Stored data:

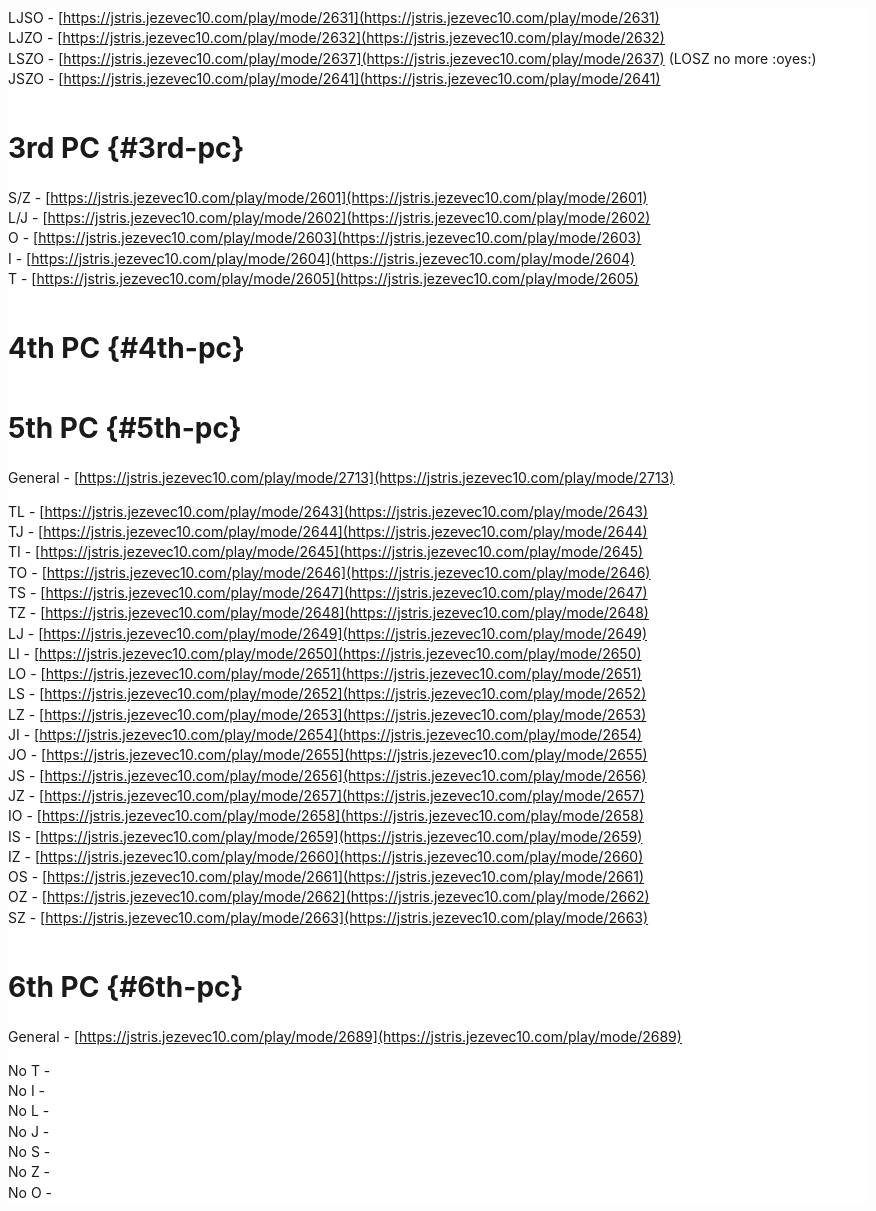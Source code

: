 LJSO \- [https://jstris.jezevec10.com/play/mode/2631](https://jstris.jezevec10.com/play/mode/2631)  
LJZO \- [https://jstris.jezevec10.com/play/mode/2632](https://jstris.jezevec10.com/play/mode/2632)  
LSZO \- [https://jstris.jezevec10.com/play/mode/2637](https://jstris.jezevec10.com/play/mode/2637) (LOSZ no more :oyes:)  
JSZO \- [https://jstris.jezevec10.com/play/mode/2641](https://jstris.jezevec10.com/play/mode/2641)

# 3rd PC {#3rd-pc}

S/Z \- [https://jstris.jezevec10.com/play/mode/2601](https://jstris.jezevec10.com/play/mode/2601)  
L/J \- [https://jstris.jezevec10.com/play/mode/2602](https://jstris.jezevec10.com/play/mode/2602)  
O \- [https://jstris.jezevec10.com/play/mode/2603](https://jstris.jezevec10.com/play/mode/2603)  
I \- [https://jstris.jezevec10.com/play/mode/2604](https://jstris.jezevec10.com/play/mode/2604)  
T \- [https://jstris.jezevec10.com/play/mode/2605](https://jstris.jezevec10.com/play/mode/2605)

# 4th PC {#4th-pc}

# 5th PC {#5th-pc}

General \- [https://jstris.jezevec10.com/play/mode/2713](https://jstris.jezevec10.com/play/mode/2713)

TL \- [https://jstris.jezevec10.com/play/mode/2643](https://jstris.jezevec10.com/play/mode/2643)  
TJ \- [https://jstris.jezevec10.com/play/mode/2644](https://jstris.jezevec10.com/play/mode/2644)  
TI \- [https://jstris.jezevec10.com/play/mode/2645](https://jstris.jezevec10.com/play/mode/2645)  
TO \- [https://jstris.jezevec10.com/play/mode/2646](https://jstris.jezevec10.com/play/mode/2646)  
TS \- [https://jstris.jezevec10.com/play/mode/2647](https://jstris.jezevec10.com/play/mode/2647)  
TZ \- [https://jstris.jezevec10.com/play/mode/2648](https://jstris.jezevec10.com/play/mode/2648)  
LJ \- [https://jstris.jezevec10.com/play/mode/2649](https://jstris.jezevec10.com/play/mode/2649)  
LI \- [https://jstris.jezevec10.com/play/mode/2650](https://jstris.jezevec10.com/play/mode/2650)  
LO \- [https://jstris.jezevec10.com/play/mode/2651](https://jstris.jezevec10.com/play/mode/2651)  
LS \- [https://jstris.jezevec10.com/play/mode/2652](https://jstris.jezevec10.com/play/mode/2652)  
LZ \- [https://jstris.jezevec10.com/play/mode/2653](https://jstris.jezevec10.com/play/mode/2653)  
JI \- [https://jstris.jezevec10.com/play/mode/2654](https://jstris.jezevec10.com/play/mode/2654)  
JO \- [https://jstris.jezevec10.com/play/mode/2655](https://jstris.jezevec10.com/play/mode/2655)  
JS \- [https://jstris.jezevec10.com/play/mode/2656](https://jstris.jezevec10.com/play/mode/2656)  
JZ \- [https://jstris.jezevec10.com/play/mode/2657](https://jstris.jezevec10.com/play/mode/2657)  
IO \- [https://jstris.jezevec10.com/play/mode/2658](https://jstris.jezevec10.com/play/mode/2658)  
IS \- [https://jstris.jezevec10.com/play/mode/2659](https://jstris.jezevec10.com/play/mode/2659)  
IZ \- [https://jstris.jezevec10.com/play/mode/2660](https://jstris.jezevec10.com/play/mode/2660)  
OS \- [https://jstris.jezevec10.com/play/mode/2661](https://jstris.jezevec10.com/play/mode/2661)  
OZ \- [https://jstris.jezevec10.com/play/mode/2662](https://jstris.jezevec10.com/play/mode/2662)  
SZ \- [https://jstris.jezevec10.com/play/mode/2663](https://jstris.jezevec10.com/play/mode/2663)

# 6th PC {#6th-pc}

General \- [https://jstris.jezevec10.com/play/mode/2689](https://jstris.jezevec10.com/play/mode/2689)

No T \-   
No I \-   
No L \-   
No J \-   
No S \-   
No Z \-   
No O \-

Exercise instructions: When you print the records above, keep them exact and leave out the pictures.

Expected answer:
Source code

: LJSO \- [https://jstris.jezevec10.com/play/mode/2631](https://jstris.jezevec10.com/play/mode/2631)  
LJZO \- [https://jstris.jezevec10.com/play/mode/2632](https://jstris.jezevec10.com/play/mode/2632)  
LSZO \- [https://jstris.jezevec10.com/play/mode/2637](https://jstris.jezevec10.com/play/mode/2637) (LOSZ no more :oyes:)  
JSZO \- [https://jstris.jezevec10.com/play/mode/2641](https://jstris.jezevec10.com/play/mode/2641)

# 3rd PC {#3rd-pc}

S/Z \- [https://jstris.jezevec10.com/play/mode/2601](https://jstris.jezevec10.com/play/mode/2601)  
L/J \- [https://jstris.jezevec10.com/play/mode/2602](https://jstris.jezevec10.com/play/mode/2602)  
O \- [https://jstris.jezevec10.com/play/mode/2603](https://jstris.jezevec10.com/play/mode/2603)  
I \- [https://jstris.jezevec10.com/play/mode/2604](https://jstris.jezevec10.com/play/mode/2604)  
T \- [https://jstris.jezevec10.com/play/mode/2605](https://jstris.jezevec10.com/play/mode/2605)

# 4th PC {#4th-pc}

# 5th PC {#5th-pc}

General \- [https://jstris.jezevec10.com/play/mode/2713](https://jstris.jezevec10.com/play/mode/2713)

TL \- [https://jstris.jezevec10.com/play/mode/2643](https://jstris.jezevec10.com/play/mode/2643)  
TJ \- [https://jstris.jezevec10.com/play/mode/2644](https://jstris.jezevec10.com/play/mode/2644)  
TI \- [https://jstris.jezevec10.com/play/mode/2645](https://jstris.jezevec10.com/play/mode/2645)  
TO \- [https://jstris.jezevec10.com/play/mode/2646](https://jstris.jezevec10.com/play/mode/2646)  
TS \- [https://jstris.jezevec10.com/play/mode/2647](https://jstris.jezevec10.com/play/mode/2647)  
TZ \- [https://jstris.jezevec10.com/play/mode/2648](https://jstris.jezevec10.com/play/mode/2648)  
LJ \- [https://jstris.jezevec10.com/play/mode/2649](https://jstris.jezevec10.com/play/mode/2649)  
LI \- [https://jstris.jezevec10.com/play/mode/2650](https://jstris.jezevec10.com/play/mode/2650)  
LO \- [https://jstris.jezevec10.com/play/mode/2651](https://jstris.jezevec10.com/play/mode/2651)  
LS \- [https://jstris.jezevec10.com/play/mode/2652](https://jstris.jezevec10.com/play/mode/2652)  
LZ \- [https://jstris.jezevec10.com/play/mode/2653](https://jstris.jezevec10.com/play/mode/2653)  
JI \- [https://jstris.jezevec10.com/play/mode/2654](https://jstris.jezevec10.com/play/mode/2654)  
JO \- [https://jstris.jezevec10.com/play/mode/2655](https://jstris.jezevec10.com/play/mode/2655)  
JS \- [https://jstris.jezevec10.com/play/mode/2656](https://jstris.jezevec10.com/play/mode/2656)  
JZ \- [https://jstris.jezevec10.com/play/mode/2657](https://jstris.jezevec10.com/play/mode/2657)  
IO \- [https://jstris.jezevec10.com/play/mode/2658](https://jstris.jezevec10.com/play/mode/2658)  
IS \- [https://jstris.jezevec10.com/play/mode/2659](https://jstris.jezevec10.com/play/mode/2659)  
IZ \- [https://jstris.jezevec10.com/play/mode/2660](https://jstris.jezevec10.com/play/mode/2660)  
OS \- [https://jstris.jezevec10.com/play/mode/2661](https://jstris.jezevec10.com/play/mode/2661)  
OZ \- [https://jstris.jezevec10.com/play/mode/2662](https://jstris.jezevec10.com/play/mode/2662)  
SZ \- [https://jstris.jezevec10.com/play/mode/2663](https://jstris.jezevec10.com/play/mode/2663)

# 6th PC {#6th-pc}

General \- [https://jstris.jezevec10.com/play/mode/2689](https://jstris.jezevec10.com/play/mode/2689)

No T \-   
No I \-   
No L \-   
No J \-   
No S \-   
No Z \-   
No O \-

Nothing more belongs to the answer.